The new and standardised regulations, designed to help meet the cuts required to achieve this, are set to become law within months. They include:

* A ban on watering gardens, sportsfields or lawns between 1am and 3pm between the months of October and March.

l A complete and nationwide ban on the use of high-pressure hoses to clean pavements and other hardened surfaces.

* An embargo on the installation of lavatory cisterns with a capacity greater than nine litres. All new toilets will be fitted with dual flushing devices so that less water can be used to flush liquids only.

* All new shower heads will have a maximum flow rate of less than 10 litres a minute. Efforts will be made to replace old shower heads and cisterns with new water-saving technologies.

* All car washes will have to be done in a way that ensures 70% of water is recycled.

Local authorities will also be required to conduct an annual water audit to establish consumption and losses to leaking pipes and illegal connections. In places like Soweto and other apartheid townships, up to 50% of water supplies are lost due to leakages.

“We’re an arid country, compared with Israel, and these regulations are the first step in a national process to conserve water. In about five years we will have to introduce stringent regulations, such as tariff hikes and compelling people to fit water-saving devices,” said MacLeod.

“In 10 years we will probably have the same regulations as Israel, where even the type of applications used in the home are regulated, and the type of plants one can grow in gardens is controlled.”

Consumers have reacted with some degree of shock, but senior officials in the Department of Water Affairs and Forestry said the real significance of the regulations lay in their potential to prevent the need for new expensive and destructive dam projects.

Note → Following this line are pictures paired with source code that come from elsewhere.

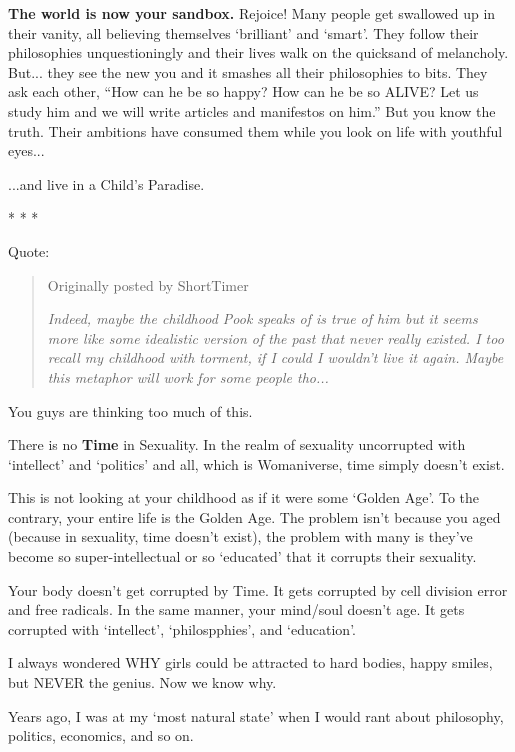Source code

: 			\textbf{The world is now your sandbox.} Rejoice! Many people get swallowed up in their vanity, all believing themselves `brilliant' and `smart'. They follow their philosophies unquestioningly and their lives walk on the quicksand of melancholy. But... they see the new you and it smashes all their philosophies to bits. They ask each other, ``How can he be so happy? How can he be so ALIVE? Let us study him and we will write articles and manifestos on him.'' But you know the truth. Their ambitions have consumed them while you look on life with youthful eyes...

			...and live in a Child's Paradise.
			
			\begin{center}
			* * * 
			\end{center}
			
			Quote:
			
				\begin{quote}
				Originally posted by ShortTimer
				
				\textit{Indeed, maybe the childhood Pook speaks of is true of him but it seems more like some idealistic version of the past that never really existed. I too recall my childhood with torment, if I could I wouldn't live it again. Maybe this metaphor will work for some people tho...}
				\end{quote}
				
			\noindent You guys are thinking too much of this.

			There is no \textbf{Time} in Sexuality. In the realm of sexuality uncorrupted with `intellect' and `politics' and all, which is Womaniverse, time simply doesn't exist.

			This is not looking at your childhood as if it were some `Golden Age'. To the contrary, your entire life is the Golden Age. The problem isn't because you aged (because in sexuality, time doesn't exist), the problem with many is they've become so super-intellectual or so `educated' that it corrupts their sexuality.

			Your body doesn't get corrupted by Time. It gets corrupted by cell division error and free radicals. In the same manner, your mind/soul doesn't age. It gets corrupted with `intellect', `philospphies', and `education'.

			I always wondered WHY girls could be attracted to hard bodies, happy smiles, but NEVER the genius. Now we know why.

			Years ago, I was at my `most natural state' when I would rant about philosophy, politics, economics, and so on.

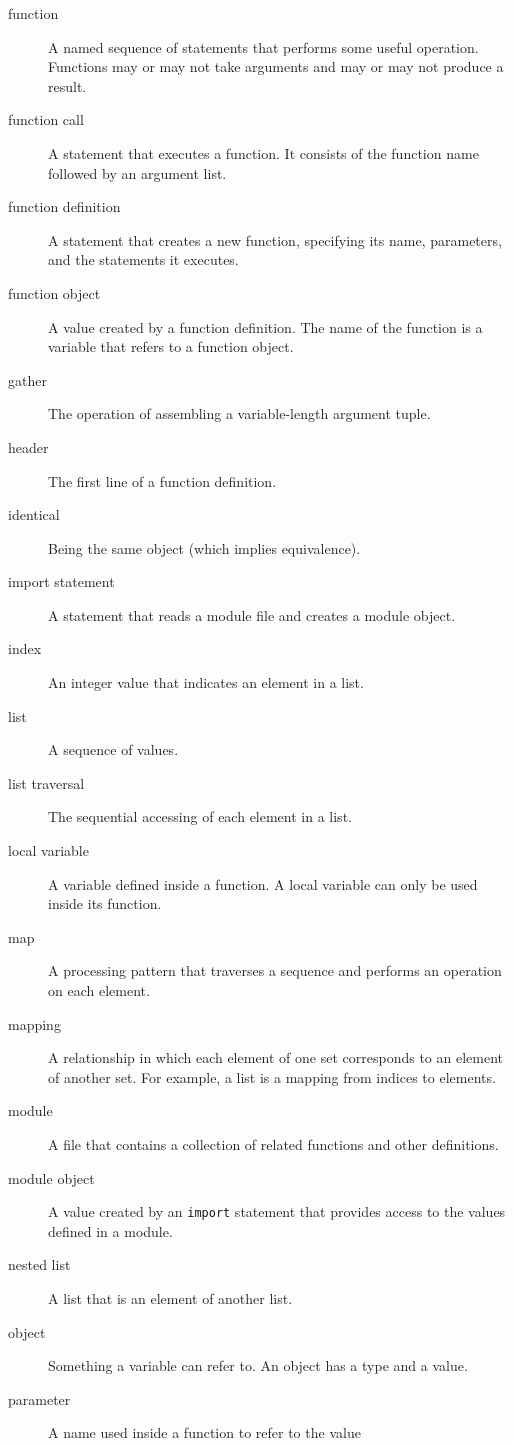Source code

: \documentclass{article}
\begin{document}
\begin{description}
\item [function] A named sequence of statements that performs some
    useful operation. Functions may or may not take arguments and may
    or may not produce a result.
\item [function call] A statement that executes a function. It
    consists of the function name followed by an argument list.
\item [function definition] A statement that creates a new function,
    specifying its name, parameters, and the statements it executes.
\item [function object] A value created by a function definition. The
    name of the function is a variable that refers to a function
    object.
\item [gather] The operation of assembling a variable-length argument
    tuple.
\item [header] The first line of a function definition.
\item [identical] Being the same object (which implies equivalence).
\item [import statement] A statement that reads a module file and
    creates a module object.
\item [index] An integer value that indicates an element in a list.
\item [list] A sequence of values.
\item [list traversal] The sequential accessing of each element in a list.
\item [local variable] A variable defined inside a function. A local
    variable can only be used inside its function.
\item [map] A processing pattern that traverses a sequence and performs an operation on each element.
\item [mapping] A relationship in which each element of one set corresponds to an element of another set. For example, a list is a mapping from indices to elements.
\item [module] A file that contains a collection of related functions
    and other definitions.
\item [module object] A value created by an \verb|import| statement
    that provides access to the values defined in a module.
\item [nested list] A list that is an element of another list.
\item [object] Something a variable can refer to. An object has a type and a value.
\item [parameter] A name used inside a function to refer to the value

\end{description}
\end{document}
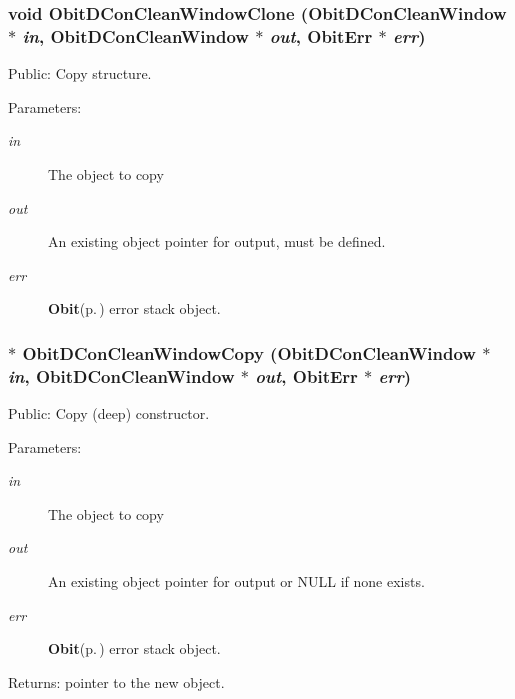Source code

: \subsubsection{\setlength{\rightskip}{0pt plus 5cm}void Obit\-DCon\-Clean\-Window\-Clone ({\bf Obit\-DCon\-Clean\-Window} $\ast$ {\em in}, {\bf Obit\-DCon\-Clean\-Window} $\ast$ {\em out}, {\bf Obit\-Err} $\ast$ {\em err})}\label{ObitDConCleanWindow_8h_a31}


Public: Copy structure. 

\begin{Desc}
\item[Parameters:]
\begin{description}
\item[{\em in}]The object to copy \item[{\em out}]An existing object pointer for output, must be defined. \item[{\em err}]{\bf Obit}{\rm (p.\,\pageref{structObit})} error stack object. \end{description}
\end{Desc}
\subsubsection{$\ast$ Obit\-DCon\-Clean\-Window\-Copy ({\bf Obit\-DCon\-Clean\-Window} $\ast$ {\em in}, {\bf Obit\-DCon\-Clean\-Window} $\ast$ {\em out}, {\bf Obit\-Err} $\ast$ {\em err})}\label{ObitDConCleanWindow_8h_a30}


Public: Copy (deep) constructor. 

\begin{Desc}
\item[Parameters:]
\begin{description}
\item[{\em in}]The object to copy \item[{\em out}]An existing object pointer for output or NULL if none exists. \item[{\em err}]{\bf Obit}{\rm (p.\,\pageref{structObit})} error stack object. \end{description}
\end{Desc}
\begin{Desc}
\item[Returns:]pointer to the new object. \end{Desc}
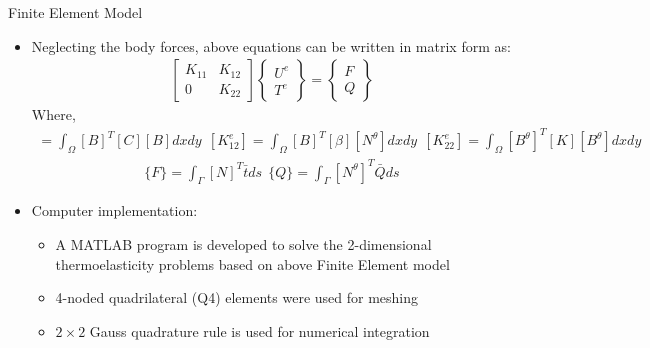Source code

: \documentclass{beamer}
\begin{document}
\begin{frame}[t,fragile]{Finite Element Model}
    \vspace{-.3cm}
    \footnotesize
    \begin{itemize}
         \item Neglecting the body forces, above equations can be written in matrix form as: 
    \begin{align*}
\begin{bmatrix}
    K_{11} & K_{12} \\
    0 & K_{22}
\end{bmatrix}
\begin{Bmatrix}
    U^e\\ T^e
\end{Bmatrix}=
\begin{Bmatrix}
    F\\ Q
\end{Bmatrix}
\end{align*} 
Where,
\vspace{-.2cm}
    \scriptsize 
\begin{align*}
    [K_{11}^e]=\int_{\Omega}[B]^T[C][B]dxdy\ \
    [K_{12}^e]=\int_{\Omega}[B]^T[\beta][N^{\theta}]dxdy\ \
    [K_{22}^e]=\int_{\Omega}[B^{\theta}]^T[K][B^{\theta}]dxdy
\end{align*}
\vspace{-.5cm}
\begin{align*}
    \{F\}=\int_\Gamma [N]^T{\bar{t}}ds\ \
    \{Q\}=\int_\Gamma [N^{\theta}]^T\bar{Q}ds
\end{align*} 
\item \large{Computer implementation:}
    \begin{itemize}
\footnotesize
        \item A MATLAB program is developed to solve the 2-dimensional thermoelasticity problems based on above Finite Element model 
        \item 4-noded quadrilateral (Q4) elements were used for meshing 
        \item  $2\times 2$ Gauss quadrature rule is used for numerical integration
    \end{itemize}
\end{itemize}
\end{frame}
\end{document}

Results from measures adopted by the Hermanus municipality in the Western Cape showed that local consumption could be reduced by 30% in months, said Guy Preston, special adviser to Minister of Water Affairs and Forestry Kader Asmal.

Half the measures contained in a 12-point water conservation plan – including informative billing that shows consumers how much they use, intensive communication with residents and an escalating tariff on a “more-you-use-more-you-pay” basis – has led to a 30% saving in the municipality in the last four months.

“This has been achieved by implementing half the proposed programme. Once the other measures are put in place, Hermanus can expect to save even more water,” said Preston.

He estimates such savings, if adopted by Cape Town, will allow the city to delay building new dams and that the total saving to the local government and its ratepayers would thus amount to some R780-million.

If local Gauteng authorities adopted similar measures – and they will be encouraged to do so by the restrictions and audit obligations contained in the proposed regulations – the savings in terms of dam construction costs would run to billions of rands.

Department officials were reluctant to speculate yet about the possibility that the new measures would reduce the need for Gauteng to draw water from the Lesotho Highlands Project.

But the success of Asmal’s conservation campaign – described by American experts recently as “unprecedented in terms of approach and effectiveness” – has raised questions about the future of conventional engineering approaches to water shortage in South Africa.